> Study material:
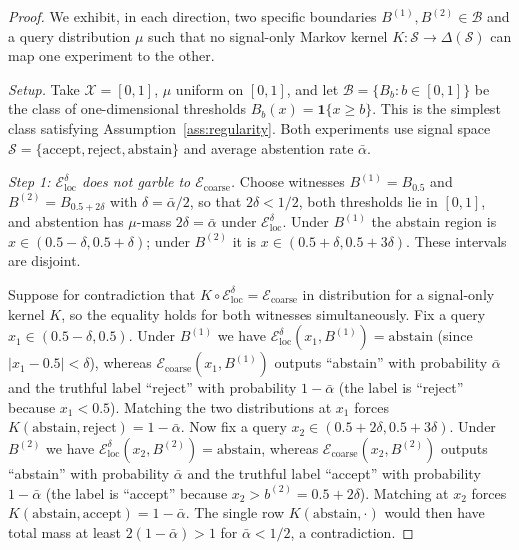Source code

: \documentclass[runningheads,envcountsame]{llncs}
\newcommand{\cB}{\mathcal{B}}
\newcommand{\cX}{\mathcal{X}}
\newcommand{\cS}{\mathcal{S}}
\newcommand{\cE}{\mathcal{E}}
\newcommand{\ind}{\mathbf{1}}
\begin{document}
\begin{proof}
We exhibit, in each direction, two specific boundaries $B^{(1)}, B^{(2)} \in \cB$ and a query distribution $\mu$ such that no signal-only Markov kernel $K : \cS \to \Delta(\cS)$ can map one experiment to the other.

\emph{Setup.} Take $\cX = [0,1]$, $\mu$ uniform on $[0,1]$, and let $\cB = \{B_b : b \in [0,1]\}$ be the class of one-dimensional thresholds $B_b(x) = \ind\{x \geq b\}$. This is the simplest class satisfying Assumption~\ref{ass:regularity}. Both experiments use signal space $\cS = \{\text{accept}, \text{reject}, \text{abstain}\}$ and average abstention rate $\bar\alpha$.

\emph{Step 1: $\cE_{\mathrm{loc}}^\delta$ does not garble to $\cE_{\mathrm{coarse}}$.}
Choose witnesses $B^{(1)} = B_{0.5}$ and $B^{(2)} = B_{0.5 + 2\delta}$ with $\delta = \bar\alpha/2$, so that $2\delta < 1/2$, both thresholds lie in $[0,1]$, and abstention has $\mu$-mass $2\delta = \bar\alpha$ under $\cE_{\mathrm{loc}}^\delta$. Under $B^{(1)}$ the abstain region is $x \in (0.5 - \delta, 0.5 + \delta)$; under $B^{(2)}$ it is $x \in (0.5 + \delta, 0.5 + 3\delta)$. These intervals are disjoint.

Suppose for contradiction that $K \circ \cE_{\mathrm{loc}}^\delta = \cE_{\mathrm{coarse}}$ in distribution for a signal-only kernel $K$, so the equality holds for both witnesses simultaneously. Fix a query $x_1 \in (0.5 - \delta, 0.5)$. Under $B^{(1)}$ we have $\cE_{\mathrm{loc}}^\delta(x_1, B^{(1)}) = \text{abstain}$ (since $|x_1 - 0.5| < \delta$), whereas $\cE_{\mathrm{coarse}}(x_1, B^{(1)})$ outputs ``abstain'' with probability $\bar\alpha$ and the truthful label ``reject'' with probability $1 - \bar\alpha$ (the label is ``reject'' because $x_1 < 0.5$). Matching the two distributions at $x_1$ forces $K(\text{abstain}, \text{reject}) = 1 - \bar\alpha$. Now fix a query $x_2 \in (0.5 + 2\delta, 0.5 + 3\delta)$. Under $B^{(2)}$ we have $\cE_{\mathrm{loc}}^\delta(x_2, B^{(2)}) = \text{abstain}$, whereas $\cE_{\mathrm{coarse}}(x_2, B^{(2)})$ outputs ``abstain'' with probability $\bar\alpha$ and the truthful label ``accept'' with probability $1 - \bar\alpha$ (the label is ``accept'' because $x_2 > b^{(2)} = 0.5 + 2\delta$). Matching at $x_2$ forces $K(\text{abstain}, \text{accept}) = 1 - \bar\alpha$. The single row $K(\text{abstain}, \cdot)$ would then have total mass at least $2(1-\bar\alpha) > 1$ for $\bar\alpha < 1/2$, a contradiction.


\end{proof}
\end{document}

> Brief: Return all of the records above exactly as written. Omit each picture.

> Written reply:
Source code

: \documentclass[runningheads,envcountsame]{llncs}
\newcommand{\cB}{\mathcal{B}}
\newcommand{\cX}{\mathcal{X}}
\newcommand{\cS}{\mathcal{S}}
\newcommand{\cE}{\mathcal{E}}
\newcommand{\ind}{\mathbf{1}}
\begin{document}
\begin{proof}
We exhibit, in each direction, two specific boundaries $B^{(1)}, B^{(2)} \in \cB$ and a query distribution $\mu$ such that no signal-only Markov kernel $K : \cS \to \Delta(\cS)$ can map one experiment to the other.

\emph{Setup.} Take $\cX = [0,1]$, $\mu$ uniform on $[0,1]$, and let $\cB = \{B_b : b \in [0,1]\}$ be the class of one-dimensional thresholds $B_b(x) = \ind\{x \geq b\}$. This is the simplest class satisfying Assumption~\ref{ass:regularity}. Both experiments use signal space $\cS = \{\text{accept}, \text{reject}, \text{abstain}\}$ and average abstention rate $\bar\alpha$.

\emph{Step 1: $\cE_{\mathrm{loc}}^\delta$ does not garble to $\cE_{\mathrm{coarse}}$.}
Choose witnesses $B^{(1)} = B_{0.5}$ and $B^{(2)} = B_{0.5 + 2\delta}$ with $\delta = \bar\alpha/2$, so that $2\delta < 1/2$, both thresholds lie in $[0,1]$, and abstention has $\mu$-mass $2\delta = \bar\alpha$ under $\cE_{\mathrm{loc}}^\delta$. Under $B^{(1)}$ the abstain region is $x \in (0.5 - \delta, 0.5 + \delta)$; under $B^{(2)}$ it is $x \in (0.5 + \delta, 0.5 + 3\delta)$. These intervals are disjoint.

Suppose for contradiction that $K \circ \cE_{\mathrm{loc}}^\delta = \cE_{\mathrm{coarse}}$ in distribution for a signal-only kernel $K$, so the equality holds for both witnesses simultaneously. Fix a query $x_1 \in (0.5 - \delta, 0.5)$. Under $B^{(1)}$ we have $\cE_{\mathrm{loc}}^\delta(x_1, B^{(1)}) = \text{abstain}$ (since $|x_1 - 0.5| < \delta$), whereas $\cE_{\mathrm{coarse}}(x_1, B^{(1)})$ outputs ``abstain'' with probability $\bar\alpha$ and the truthful label ``reject'' with probability $1 - \bar\alpha$ (the label is ``reject'' because $x_1 < 0.5$). Matching the two distributions at $x_1$ forces $K(\text{abstain}, \text{reject}) = 1 - \bar\alpha$. Now fix a query $x_2 \in (0.5 + 2\delta, 0.5 + 3\delta)$. Under $B^{(2)}$ we have $\cE_{\mathrm{loc}}^\delta(x_2, B^{(2)}) = \text{abstain}$, whereas $\cE_{\mathrm{coarse}}(x_2, B^{(2)})$ outputs ``abstain'' with probability $\bar\alpha$ and the truthful label ``accept'' with probability $1 - \bar\alpha$ (the label is ``accept'' because $x_2 > b^{(2)} = 0.5 + 2\delta$). Matching at $x_2$ forces $K(\text{abstain}, \text{accept}) = 1 - \bar\alpha$. The single row $K(\text{abstain}, \cdot)$ would then have total mass at least $2(1-\bar\alpha) > 1$ for $\bar\alpha < 1/2$, a contradiction.


\end{proof}
\end{document}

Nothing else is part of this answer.